→ Exercise prompt
Find the line holding "- **[TECHNICAL.md](context/TECHNICAL.md)** - Implementation" in the entries below. Give it again exactly, along with every line after it up to and including the line holding "## 📝 License".

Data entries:
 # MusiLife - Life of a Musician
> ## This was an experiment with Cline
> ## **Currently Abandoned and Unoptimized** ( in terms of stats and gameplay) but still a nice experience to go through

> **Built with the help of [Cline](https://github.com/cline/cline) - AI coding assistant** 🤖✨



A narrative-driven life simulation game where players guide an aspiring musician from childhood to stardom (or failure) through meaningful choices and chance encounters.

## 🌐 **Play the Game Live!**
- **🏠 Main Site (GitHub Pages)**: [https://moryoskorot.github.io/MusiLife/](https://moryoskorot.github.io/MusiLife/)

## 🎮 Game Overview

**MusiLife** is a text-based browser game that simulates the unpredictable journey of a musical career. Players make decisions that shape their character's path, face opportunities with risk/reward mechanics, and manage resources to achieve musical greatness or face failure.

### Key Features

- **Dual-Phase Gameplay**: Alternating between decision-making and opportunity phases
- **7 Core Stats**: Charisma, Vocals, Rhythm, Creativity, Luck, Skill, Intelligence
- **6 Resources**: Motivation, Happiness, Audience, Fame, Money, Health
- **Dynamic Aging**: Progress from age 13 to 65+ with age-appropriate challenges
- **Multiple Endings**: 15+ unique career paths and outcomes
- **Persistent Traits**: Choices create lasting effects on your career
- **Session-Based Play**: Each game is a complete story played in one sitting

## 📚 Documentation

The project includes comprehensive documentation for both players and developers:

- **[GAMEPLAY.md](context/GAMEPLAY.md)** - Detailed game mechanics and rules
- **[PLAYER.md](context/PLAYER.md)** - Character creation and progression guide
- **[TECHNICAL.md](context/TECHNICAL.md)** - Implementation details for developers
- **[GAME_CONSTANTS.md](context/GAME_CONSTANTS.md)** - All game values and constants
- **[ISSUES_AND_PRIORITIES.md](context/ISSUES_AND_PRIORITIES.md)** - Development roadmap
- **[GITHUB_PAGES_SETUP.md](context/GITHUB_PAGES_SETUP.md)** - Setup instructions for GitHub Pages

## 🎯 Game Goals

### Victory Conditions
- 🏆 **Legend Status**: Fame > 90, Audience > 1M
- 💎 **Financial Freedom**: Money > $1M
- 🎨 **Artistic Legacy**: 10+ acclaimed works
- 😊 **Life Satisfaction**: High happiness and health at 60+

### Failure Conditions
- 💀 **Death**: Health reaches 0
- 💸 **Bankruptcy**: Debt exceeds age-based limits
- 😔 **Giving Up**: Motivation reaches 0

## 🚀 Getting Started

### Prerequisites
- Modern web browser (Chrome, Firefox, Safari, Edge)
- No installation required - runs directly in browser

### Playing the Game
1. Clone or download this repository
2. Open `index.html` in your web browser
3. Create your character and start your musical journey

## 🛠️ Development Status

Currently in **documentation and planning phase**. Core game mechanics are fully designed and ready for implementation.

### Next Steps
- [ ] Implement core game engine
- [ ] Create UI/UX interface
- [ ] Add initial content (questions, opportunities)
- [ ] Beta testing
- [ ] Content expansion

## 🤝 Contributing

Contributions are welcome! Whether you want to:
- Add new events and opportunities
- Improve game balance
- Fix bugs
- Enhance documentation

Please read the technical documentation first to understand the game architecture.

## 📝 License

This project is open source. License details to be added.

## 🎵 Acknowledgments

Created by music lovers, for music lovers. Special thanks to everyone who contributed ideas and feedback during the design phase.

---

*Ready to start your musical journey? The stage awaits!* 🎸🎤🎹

→ Solution to the problem
- **[TECHNICAL.md](context/TECHNICAL.md)** - Implementation details for developers
- **[GAME_CONSTANTS.md](context/GAME_CONSTANTS.md)** - All game values and constants
- **[ISSUES_AND_PRIORITIES.md](context/ISSUES_AND_PRIORITIES.md)** - Development roadmap
- **[GITHUB_PAGES_SETUP.md](context/GITHUB_PAGES_SETUP.md)** - Setup instructions for GitHub Pages

## 🎯 Game Goals

### Victory Conditions
- 🏆 **Legend Status**: Fame > 90, Audience > 1M
- 💎 **Financial Freedom**: Money > $1M
- 🎨 **Artistic Legacy**: 10+ acclaimed works
- 😊 **Life Satisfaction**: High happiness and health at 60+

### Failure Conditions
- 💀 **Death**: Health reaches 0
- 💸 **Bankruptcy**: Debt exceeds age-based limits
- 😔 **Giving Up**: Motivation reaches 0

## 🚀 Getting Started

### Prerequisites
- Modern web browser (Chrome, Firefox, Safari, Edge)
- No installation required - runs directly in browser

### Playing the Game
1. Clone or download this repository
2. Open `index.html` in your web browser
3. Create your character and start your musical journey

## 🛠️ Development Status

Currently in **documentation and planning phase**. Core game mechanics are fully designed and ready for implementation.

### Next Steps
- [ ] Implement core game engine
- [ ] Create UI/UX interface
- [ ] Add initial content (questions, opportunities)
- [ ] Beta testing
- [ ] Content expansion

## 🤝 Contributing

Contributions are welcome! Whether you want to:
- Add new events and opportunities
- Improve game balance
- Fix bugs
- Enhance documentation

Please read the technical documentation first to understand the game architecture.

## 📝 License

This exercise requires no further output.